May 8 — When Jill Biden met Olena Zelenska, the spouse of the Ukrainian president, in Uzhhorod, a small city in western Ukraine a few miles from Slovakia, on Mother’s Day, she said to the world that “the people of the United States stand with the people of Ukraine.”
Right now, what is true is that U.S. imperialism is feeding weapons and military trainers to the Kiev regime, with the full backing of the administration, Congress and the Pentagon. The U.S. ruling class is lined up supporting the use of Ukraine and its people against Russia.
A big part of that offensive is the propaganda war. All the vast public relations apparatus of the U.S. government and its allies in the European Union have undertaken a vigorous and intensive campaign, on multiple levels, to present Jill Biden’s claim as truth. That is, the campaign aims to keep the public in tune with the U.S. aggressive moves, even if it risks a major war between the U.S., along with its European allies, and Russia.
Examining how U.S. television covered Jill Biden’s visit is instructive. It showed a warm and friendly encounter, mixing up kids and compliments, with plenty of hugs and handshakes. The next story, which got nearly three minutes, was about a tragic attack on a school-bomb shelter that left 60 people dead. Television news attributed it to Russian forces, without any attempt at verification, but mainly focused on the suffering of Ukrainians who survived the attack.
The May 8 visit of Russian Deputy Prime Minister Marat Khusnullin to the city of Mariupol got a few seconds. Khusnullin is in charge of construction and urban development for Russia and posted on the Telegram platform, “Restoration of peaceful life begins in the regions. There’s a lot of work to be done. We will help, in particular . . . with providing humanitarian aid.” (Reuters, May 8)
This is a typical presentation in U.S./European media: the conflict with all its tragedies, suffering and deaths is presented from the viewpoint of the Ukrainian regime, which coincides with that of U.S. imperialism. How the Russian side views these events — important to present in a fair and balanced report — is ignored.
The New York Times, which has had overwhelmingly anti-Russia news articles and commentary on the crisis in Ukraine, has recognized that many of its readers are skeptical about the justifications the U.S. and European corporate media give for the war against Russia.
To address this question, the Times has run articles — one on March 11 updated April 20, with another on April 20 devoted to the maps the Times creates — on how it verifies facts and creates reports and photographs. The Times described how it devoted much care and resources to this process, but it interviewed no Russian soldiers. Nor did it interview residents of Lugansk and Donetsk, who have struggled against the Kiev regime’s attacks since 2014, experiencing war and suffering during the past eight years.

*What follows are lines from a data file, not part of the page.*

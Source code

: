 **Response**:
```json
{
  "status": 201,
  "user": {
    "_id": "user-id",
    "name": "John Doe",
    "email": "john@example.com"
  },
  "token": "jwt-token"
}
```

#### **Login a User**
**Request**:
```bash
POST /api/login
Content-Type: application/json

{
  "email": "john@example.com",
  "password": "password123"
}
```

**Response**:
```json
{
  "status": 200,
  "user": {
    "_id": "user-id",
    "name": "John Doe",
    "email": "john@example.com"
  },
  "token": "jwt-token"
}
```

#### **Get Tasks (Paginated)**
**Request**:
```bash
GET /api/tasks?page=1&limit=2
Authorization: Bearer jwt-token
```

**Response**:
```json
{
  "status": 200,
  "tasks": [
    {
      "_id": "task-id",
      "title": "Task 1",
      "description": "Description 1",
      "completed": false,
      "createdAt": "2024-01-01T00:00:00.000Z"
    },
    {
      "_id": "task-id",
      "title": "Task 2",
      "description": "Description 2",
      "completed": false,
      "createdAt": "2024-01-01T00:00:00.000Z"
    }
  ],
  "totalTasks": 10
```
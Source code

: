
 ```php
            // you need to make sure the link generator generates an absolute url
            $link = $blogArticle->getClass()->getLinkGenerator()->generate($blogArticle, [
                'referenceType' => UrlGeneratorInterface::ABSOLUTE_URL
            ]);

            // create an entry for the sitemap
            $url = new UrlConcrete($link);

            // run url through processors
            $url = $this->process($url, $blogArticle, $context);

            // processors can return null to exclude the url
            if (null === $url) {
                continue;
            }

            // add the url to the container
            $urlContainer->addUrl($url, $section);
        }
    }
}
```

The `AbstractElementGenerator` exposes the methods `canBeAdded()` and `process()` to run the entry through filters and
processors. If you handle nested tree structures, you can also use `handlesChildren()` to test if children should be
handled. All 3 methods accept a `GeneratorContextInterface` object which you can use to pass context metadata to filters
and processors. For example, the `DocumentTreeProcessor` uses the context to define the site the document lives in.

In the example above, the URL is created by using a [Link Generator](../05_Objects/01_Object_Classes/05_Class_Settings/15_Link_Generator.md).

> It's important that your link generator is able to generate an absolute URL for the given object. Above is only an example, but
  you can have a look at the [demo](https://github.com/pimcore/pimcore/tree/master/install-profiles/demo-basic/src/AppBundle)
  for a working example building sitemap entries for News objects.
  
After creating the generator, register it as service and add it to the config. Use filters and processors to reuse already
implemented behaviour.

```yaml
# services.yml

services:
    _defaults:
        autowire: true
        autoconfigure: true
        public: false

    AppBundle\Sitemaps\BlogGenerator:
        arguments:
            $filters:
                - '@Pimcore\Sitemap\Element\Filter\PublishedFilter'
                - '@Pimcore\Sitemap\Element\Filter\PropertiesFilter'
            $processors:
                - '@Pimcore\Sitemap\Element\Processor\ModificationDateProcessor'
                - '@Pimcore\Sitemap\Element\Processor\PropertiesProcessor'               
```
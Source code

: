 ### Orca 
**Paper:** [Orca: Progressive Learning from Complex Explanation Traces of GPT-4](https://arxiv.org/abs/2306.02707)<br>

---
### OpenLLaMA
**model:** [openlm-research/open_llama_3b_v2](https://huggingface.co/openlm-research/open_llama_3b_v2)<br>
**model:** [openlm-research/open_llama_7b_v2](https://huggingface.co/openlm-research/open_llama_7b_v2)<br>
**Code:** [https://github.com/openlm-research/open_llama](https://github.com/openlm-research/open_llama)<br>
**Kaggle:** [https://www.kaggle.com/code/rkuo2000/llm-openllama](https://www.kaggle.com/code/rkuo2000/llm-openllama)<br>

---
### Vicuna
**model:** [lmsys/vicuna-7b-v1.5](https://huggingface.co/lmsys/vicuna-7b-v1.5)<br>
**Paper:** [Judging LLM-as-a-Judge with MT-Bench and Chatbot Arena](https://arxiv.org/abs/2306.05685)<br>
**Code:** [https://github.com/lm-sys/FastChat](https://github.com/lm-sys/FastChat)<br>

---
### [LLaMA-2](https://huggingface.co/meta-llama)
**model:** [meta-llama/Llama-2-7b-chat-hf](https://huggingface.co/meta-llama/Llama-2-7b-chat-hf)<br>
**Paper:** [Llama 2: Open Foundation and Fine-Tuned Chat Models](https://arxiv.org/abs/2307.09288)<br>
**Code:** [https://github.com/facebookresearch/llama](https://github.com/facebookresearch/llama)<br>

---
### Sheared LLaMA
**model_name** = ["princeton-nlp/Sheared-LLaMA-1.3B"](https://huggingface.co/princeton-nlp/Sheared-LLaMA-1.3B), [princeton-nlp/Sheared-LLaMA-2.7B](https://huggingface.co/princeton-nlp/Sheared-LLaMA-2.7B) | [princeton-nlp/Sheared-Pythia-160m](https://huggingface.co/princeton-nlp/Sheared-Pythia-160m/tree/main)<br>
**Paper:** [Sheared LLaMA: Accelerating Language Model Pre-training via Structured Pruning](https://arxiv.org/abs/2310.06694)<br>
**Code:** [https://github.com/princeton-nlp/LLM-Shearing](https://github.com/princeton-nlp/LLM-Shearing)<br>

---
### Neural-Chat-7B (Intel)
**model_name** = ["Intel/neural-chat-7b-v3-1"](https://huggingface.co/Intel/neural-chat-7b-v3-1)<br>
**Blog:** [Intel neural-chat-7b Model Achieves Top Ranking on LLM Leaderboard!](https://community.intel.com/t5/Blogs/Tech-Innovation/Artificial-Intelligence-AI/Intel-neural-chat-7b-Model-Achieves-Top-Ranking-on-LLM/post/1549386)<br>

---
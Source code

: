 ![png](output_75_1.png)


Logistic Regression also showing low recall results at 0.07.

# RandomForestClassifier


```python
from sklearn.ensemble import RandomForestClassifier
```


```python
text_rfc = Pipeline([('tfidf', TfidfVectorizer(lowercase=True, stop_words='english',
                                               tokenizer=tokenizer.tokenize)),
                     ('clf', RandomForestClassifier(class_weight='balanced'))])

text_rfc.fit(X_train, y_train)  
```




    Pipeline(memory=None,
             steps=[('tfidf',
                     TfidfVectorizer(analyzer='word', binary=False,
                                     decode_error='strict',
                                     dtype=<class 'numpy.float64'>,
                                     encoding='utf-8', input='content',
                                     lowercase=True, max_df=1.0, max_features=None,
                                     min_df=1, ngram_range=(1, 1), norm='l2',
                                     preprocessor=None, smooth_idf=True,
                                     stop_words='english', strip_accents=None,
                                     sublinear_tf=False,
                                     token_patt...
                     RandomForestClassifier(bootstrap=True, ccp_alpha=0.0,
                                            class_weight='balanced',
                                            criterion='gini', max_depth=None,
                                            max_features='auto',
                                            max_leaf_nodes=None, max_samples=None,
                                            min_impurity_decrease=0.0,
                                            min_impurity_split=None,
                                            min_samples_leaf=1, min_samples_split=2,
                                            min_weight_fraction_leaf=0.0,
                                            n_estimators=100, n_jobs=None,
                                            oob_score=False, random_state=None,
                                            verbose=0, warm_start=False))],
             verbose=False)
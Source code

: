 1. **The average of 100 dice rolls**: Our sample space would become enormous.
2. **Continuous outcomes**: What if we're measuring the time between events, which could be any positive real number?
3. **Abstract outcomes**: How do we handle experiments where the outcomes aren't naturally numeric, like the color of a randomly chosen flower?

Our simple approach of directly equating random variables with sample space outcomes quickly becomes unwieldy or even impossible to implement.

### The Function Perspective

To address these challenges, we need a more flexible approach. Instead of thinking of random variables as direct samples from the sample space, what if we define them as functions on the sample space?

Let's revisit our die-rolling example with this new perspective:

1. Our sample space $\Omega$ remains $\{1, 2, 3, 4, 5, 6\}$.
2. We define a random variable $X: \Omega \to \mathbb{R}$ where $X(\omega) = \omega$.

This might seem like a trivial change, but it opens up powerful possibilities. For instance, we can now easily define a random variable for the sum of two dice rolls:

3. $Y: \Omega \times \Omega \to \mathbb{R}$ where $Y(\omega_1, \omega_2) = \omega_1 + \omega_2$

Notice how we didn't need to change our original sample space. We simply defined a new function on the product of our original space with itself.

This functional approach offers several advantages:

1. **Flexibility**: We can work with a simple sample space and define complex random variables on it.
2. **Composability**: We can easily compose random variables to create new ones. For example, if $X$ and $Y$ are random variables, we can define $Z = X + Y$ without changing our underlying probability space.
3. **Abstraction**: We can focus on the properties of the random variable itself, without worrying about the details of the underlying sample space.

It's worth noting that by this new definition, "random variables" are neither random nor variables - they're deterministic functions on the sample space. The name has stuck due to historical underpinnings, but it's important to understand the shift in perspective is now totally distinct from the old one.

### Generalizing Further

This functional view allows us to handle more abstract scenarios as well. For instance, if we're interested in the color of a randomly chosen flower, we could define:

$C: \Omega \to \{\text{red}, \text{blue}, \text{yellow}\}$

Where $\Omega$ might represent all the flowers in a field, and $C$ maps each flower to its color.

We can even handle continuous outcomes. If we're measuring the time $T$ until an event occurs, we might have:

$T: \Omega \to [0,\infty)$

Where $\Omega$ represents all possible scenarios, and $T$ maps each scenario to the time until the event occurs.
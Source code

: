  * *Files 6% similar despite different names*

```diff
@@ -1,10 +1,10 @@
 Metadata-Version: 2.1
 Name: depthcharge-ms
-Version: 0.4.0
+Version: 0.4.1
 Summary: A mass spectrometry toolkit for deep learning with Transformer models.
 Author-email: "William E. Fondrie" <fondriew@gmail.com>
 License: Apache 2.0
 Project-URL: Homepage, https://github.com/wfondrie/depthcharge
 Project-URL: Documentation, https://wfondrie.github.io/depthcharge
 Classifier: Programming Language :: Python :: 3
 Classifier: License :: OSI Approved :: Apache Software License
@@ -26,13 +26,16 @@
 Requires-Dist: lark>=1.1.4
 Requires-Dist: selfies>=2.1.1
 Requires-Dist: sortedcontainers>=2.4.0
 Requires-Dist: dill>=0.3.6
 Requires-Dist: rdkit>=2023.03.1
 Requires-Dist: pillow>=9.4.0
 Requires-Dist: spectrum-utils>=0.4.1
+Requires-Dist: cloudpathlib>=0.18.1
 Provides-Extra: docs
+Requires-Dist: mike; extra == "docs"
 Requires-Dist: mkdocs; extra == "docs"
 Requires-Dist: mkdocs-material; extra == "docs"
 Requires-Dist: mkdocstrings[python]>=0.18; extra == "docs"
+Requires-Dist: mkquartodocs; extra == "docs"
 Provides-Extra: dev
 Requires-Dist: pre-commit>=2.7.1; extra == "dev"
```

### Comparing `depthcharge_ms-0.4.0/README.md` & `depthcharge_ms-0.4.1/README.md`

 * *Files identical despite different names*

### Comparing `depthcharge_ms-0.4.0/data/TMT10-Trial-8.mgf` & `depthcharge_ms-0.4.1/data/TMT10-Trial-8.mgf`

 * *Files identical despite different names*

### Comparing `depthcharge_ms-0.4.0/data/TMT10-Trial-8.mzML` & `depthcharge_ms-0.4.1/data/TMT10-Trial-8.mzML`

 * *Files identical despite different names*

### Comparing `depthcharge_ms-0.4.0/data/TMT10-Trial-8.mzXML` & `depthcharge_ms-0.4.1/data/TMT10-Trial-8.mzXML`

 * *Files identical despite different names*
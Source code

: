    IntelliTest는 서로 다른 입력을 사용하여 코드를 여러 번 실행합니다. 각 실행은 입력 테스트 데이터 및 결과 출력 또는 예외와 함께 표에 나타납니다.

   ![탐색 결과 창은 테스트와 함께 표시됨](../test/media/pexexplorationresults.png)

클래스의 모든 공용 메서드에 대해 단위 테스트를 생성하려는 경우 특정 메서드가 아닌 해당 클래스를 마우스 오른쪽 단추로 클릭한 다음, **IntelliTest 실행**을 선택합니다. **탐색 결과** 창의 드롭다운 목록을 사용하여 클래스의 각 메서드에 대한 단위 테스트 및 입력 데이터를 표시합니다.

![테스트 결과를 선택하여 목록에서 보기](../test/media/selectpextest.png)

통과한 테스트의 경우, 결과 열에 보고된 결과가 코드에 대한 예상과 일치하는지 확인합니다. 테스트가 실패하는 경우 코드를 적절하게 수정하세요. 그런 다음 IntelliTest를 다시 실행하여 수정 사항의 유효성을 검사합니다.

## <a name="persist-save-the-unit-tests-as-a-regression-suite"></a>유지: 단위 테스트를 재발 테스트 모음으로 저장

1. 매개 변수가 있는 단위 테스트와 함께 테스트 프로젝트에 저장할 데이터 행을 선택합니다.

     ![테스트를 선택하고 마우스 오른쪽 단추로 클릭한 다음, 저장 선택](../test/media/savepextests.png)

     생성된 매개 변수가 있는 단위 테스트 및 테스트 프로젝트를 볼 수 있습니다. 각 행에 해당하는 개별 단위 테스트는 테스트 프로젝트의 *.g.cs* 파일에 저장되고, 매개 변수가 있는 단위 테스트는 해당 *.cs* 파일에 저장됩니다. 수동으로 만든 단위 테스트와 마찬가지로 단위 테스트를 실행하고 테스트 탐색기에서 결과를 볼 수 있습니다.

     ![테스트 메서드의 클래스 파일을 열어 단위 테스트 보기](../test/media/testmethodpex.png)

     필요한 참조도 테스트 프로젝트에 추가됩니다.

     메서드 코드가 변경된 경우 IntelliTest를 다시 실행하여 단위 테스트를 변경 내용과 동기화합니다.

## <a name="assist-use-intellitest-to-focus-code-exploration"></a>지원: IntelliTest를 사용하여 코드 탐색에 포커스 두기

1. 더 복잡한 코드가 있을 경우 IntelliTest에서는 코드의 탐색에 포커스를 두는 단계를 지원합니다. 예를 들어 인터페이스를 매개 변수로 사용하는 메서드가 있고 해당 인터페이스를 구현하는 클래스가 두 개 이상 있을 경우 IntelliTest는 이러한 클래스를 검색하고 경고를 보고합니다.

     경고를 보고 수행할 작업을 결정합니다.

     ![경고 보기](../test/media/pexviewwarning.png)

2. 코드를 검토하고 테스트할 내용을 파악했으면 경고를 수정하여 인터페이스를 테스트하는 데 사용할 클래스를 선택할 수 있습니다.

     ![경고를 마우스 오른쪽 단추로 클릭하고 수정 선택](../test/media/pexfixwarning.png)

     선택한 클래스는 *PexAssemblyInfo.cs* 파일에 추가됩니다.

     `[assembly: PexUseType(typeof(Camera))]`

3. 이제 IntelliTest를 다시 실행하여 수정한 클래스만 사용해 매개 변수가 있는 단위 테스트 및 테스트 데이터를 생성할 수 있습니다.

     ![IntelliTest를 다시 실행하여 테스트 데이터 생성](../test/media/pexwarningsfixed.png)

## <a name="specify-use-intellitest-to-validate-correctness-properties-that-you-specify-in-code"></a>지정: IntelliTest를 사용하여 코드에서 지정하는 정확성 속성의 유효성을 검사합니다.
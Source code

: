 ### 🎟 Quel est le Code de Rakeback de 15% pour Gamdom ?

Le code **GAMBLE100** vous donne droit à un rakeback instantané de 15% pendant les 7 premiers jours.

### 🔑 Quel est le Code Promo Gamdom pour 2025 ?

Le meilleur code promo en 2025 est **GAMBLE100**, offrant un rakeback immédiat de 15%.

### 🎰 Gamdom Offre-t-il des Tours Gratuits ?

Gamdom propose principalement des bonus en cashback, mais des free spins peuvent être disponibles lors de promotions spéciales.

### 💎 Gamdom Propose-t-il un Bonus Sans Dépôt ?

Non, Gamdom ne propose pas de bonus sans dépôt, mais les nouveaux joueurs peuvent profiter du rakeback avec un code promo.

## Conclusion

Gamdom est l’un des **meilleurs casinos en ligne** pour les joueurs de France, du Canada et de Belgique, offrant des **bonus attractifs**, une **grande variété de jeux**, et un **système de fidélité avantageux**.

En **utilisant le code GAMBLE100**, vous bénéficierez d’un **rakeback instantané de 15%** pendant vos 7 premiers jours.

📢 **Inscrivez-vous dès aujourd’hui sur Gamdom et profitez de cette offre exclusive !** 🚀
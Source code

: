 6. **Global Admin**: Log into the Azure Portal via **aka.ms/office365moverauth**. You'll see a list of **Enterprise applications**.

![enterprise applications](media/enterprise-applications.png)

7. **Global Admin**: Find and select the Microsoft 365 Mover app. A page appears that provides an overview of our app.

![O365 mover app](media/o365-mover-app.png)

The New York Times did run a story April 18 about the countries in the world who are not “arming Ukraine and punishing Russia.” Surprise — they are most of the countries in the world. (See accompanying map.)
Notice particularly that China with a population of over 1.4 billion people and India with nearly 1.4 billion people both abstained on the U.N. vote condemning Russia. Even in the European Union, where Washington’s close imperialist allies like France and Germany firmly support an embargo forbidding members of the EU from buying Russian energy, Hungary, which is landlocked, has vetoed this embargo.
RT began in 2005 as Russian TV, an English-language broadcast from Moscow. Five years later, RT America was set up in Washington, even though it still got Russian state funding. RT America produced thousands of hours of programming designed to present Russian life, attitudes and policies to a U.S. audience.
Al Jazeera news agency is a similar media company funded by Qatar, an oil-rich emirate in the Persian Gulf.
RT America distributed its reports over channels on YouTube and other, smaller streaming services. Immediately after the conflict between Russia and Ukraine began, management ejected RT from the YouTube platform and the other smaller networks. While it is still possible to find some RT reports on alternative sites, its main archive and main channel have been closed down.
Google, Twitter and Facebook banned all content that presented the Russian point of view beginning in early March, claiming that they were protecting their users from “disinformation.” They could do this in the United States because they are private companies.
In the European Union, the diffusion of RT and another Russian news source, Sputnik, was banned. And of course the decisions of Google, Facebook and Twitter stood there also.
The question raised by all this censorship and distortion that the United States and its powerful media companies, joined by the EU, are carrying out, is: What crimes, what power grabs and what aggression are they trying to hide?